Docs: Add initial project documentation structure and content (#368)

Co-authored-by: Taylor Mullen <ntaylormullen@google.com>
2025-12-19 09:33:53 +00:00 · 2025-05-15 20:04:33 -07:00
parent 3674fb0c7e
commit 58ef39e2a9
16 changed files with 1151 additions and 25 deletions
--- a/docs/architecture.md
+++ b/docs/architecture.md
@@ -0,0 +1,76 @@
+# Gemini CLI Architecture Overview
+
+This document provides a high-level overview of the Gemini CLI's architecture. Understanding the main components and their interactions can be helpful for both users and developers.
+
+## Core Components
+
+The Gemini CLI is primarily composed of two main packages, along with a suite of tools that the system utilizes:
+
+1.  **CLI Package (`packages/cli`):**
+
+    - **Purpose:** This is the user-facing component. It provides the interactive command-line interface (REPL), handles user input, displays output from Gemini, and manages the overall user experience.
+    - **Key Features:**
+      - Input processing (parsing commands, text prompts).
+      - History management.
+      - Display rendering (including Markdown, code highlighting, and tool messages).
+      - Theme and UI customization.
+      - Communication with the Server package.

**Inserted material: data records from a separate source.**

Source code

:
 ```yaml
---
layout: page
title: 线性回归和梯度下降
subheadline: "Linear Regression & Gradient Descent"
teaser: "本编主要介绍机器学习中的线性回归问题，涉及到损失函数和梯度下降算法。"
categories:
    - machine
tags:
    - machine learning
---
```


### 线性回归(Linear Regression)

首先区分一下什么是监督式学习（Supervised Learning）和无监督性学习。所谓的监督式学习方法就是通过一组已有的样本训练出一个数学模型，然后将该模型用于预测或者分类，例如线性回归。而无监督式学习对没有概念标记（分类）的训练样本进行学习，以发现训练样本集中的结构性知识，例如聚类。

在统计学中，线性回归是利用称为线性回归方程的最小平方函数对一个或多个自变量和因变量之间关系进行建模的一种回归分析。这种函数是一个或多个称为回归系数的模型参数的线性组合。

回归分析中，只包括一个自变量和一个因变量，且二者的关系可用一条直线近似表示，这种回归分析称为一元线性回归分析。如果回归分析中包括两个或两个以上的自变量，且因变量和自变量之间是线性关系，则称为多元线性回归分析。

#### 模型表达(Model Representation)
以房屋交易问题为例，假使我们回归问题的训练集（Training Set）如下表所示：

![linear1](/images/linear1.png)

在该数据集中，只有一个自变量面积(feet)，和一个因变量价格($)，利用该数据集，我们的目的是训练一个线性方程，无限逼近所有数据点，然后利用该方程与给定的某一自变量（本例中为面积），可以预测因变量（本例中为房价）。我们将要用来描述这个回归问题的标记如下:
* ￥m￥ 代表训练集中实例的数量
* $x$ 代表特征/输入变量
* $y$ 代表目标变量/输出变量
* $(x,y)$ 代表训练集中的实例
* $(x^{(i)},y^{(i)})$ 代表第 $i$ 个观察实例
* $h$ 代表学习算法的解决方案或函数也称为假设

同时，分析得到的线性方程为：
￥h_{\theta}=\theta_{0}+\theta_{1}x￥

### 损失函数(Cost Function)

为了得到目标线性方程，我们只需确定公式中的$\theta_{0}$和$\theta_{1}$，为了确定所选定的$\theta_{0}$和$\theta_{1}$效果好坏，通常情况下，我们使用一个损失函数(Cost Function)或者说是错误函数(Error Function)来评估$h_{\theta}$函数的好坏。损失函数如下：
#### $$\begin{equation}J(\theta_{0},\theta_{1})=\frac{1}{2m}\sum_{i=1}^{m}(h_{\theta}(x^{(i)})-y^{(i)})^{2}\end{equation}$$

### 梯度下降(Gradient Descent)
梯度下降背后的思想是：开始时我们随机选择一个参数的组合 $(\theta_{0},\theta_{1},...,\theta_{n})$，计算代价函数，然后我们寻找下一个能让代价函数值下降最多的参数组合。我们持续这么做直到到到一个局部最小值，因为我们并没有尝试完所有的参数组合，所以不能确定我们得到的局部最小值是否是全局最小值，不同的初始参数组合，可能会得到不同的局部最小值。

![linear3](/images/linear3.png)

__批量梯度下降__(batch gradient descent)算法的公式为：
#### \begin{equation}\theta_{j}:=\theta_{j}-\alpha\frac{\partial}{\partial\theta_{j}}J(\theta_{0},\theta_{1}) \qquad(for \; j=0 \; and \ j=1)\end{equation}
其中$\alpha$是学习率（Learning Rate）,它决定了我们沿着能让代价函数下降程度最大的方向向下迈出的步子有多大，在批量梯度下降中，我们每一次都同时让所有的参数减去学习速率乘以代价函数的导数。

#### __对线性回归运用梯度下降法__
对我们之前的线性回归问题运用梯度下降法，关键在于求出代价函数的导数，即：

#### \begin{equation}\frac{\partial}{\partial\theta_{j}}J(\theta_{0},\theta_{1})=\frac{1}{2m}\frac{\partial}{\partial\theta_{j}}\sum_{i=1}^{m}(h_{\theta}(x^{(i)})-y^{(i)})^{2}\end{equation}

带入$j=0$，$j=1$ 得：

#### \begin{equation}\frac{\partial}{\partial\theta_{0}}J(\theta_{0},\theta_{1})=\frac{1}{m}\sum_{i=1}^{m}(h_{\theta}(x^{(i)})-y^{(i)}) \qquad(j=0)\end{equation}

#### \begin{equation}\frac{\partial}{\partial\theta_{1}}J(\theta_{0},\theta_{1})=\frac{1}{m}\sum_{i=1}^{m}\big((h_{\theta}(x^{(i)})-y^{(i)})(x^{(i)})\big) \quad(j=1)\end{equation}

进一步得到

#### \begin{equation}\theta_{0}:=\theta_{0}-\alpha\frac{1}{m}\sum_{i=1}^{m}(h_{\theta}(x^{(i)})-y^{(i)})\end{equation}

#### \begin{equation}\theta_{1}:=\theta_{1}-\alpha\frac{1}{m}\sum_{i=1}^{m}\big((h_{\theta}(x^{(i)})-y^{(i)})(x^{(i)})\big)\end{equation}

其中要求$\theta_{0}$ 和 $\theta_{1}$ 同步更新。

+      - Manages user configuration settings specific to the CLI.
+
+2.  **Server Package (`packages/server`):**
+
+    - **Purpose:** This acts as the backend for the CLI. It receives requests from the CLI, orchestrates interactions with the Gemini API, and manages the execution of available tools.
+    - **Key Features:**
+      - API client for communicating with the Google Gemini API.
+      - Prompt construction and management.
+      - Tool registration and execution logic.
+      - State management for conversations or sessions.
+      - Manages server-side configuration.
+
+3.  **Tools (`packages/server/src/tools/`):**
+    - **Purpose:** These are individual modules that extend the capabilities of the Gemini model, allowing it to interact with the local environment (e.g., file system, shell commands, web fetching).
+    - **Interaction:** The Server package invokes these tools based on requests from the Gemini model. The CLI then displays the results of tool execution.
+
+## Interaction Flow
+
+A typical interaction with the Gemini CLI follows this general flow:
+
+1.  **User Input:** The user types a prompt or command into the CLI (`packages/cli`).
+2.  **Request to Server:** The CLI package sends the user's input to the Server package (`packages/server`).
+3.  **Server Processes Request:** The Server package:
+    - Constructs an appropriate prompt for the Gemini API, possibly including conversation history and available tool definitions.
+    - Sends the prompt to the Gemini API.
+4.  **Gemini API Response:** The Gemini API processes the prompt and returns a response. This response might be a direct answer or a request to use one of the available tools.
+5.  **Tool Execution (if applicable):**
+    - If the Gemini API requests a tool, the Server package prepares to execute it.
+    - **User Confirmation for Potentially Impactful Tools:** If the requested tool can modify the file system (e.g., file edits, writes) or execute shell commands, the CLI (`packages/cli`) displays a confirmation prompt to the user. This prompt details the tool and its arguments, and the user must approve the execution. Read-only operations (e.g., reading files, listing directories) may not always require this explicit confirmation step.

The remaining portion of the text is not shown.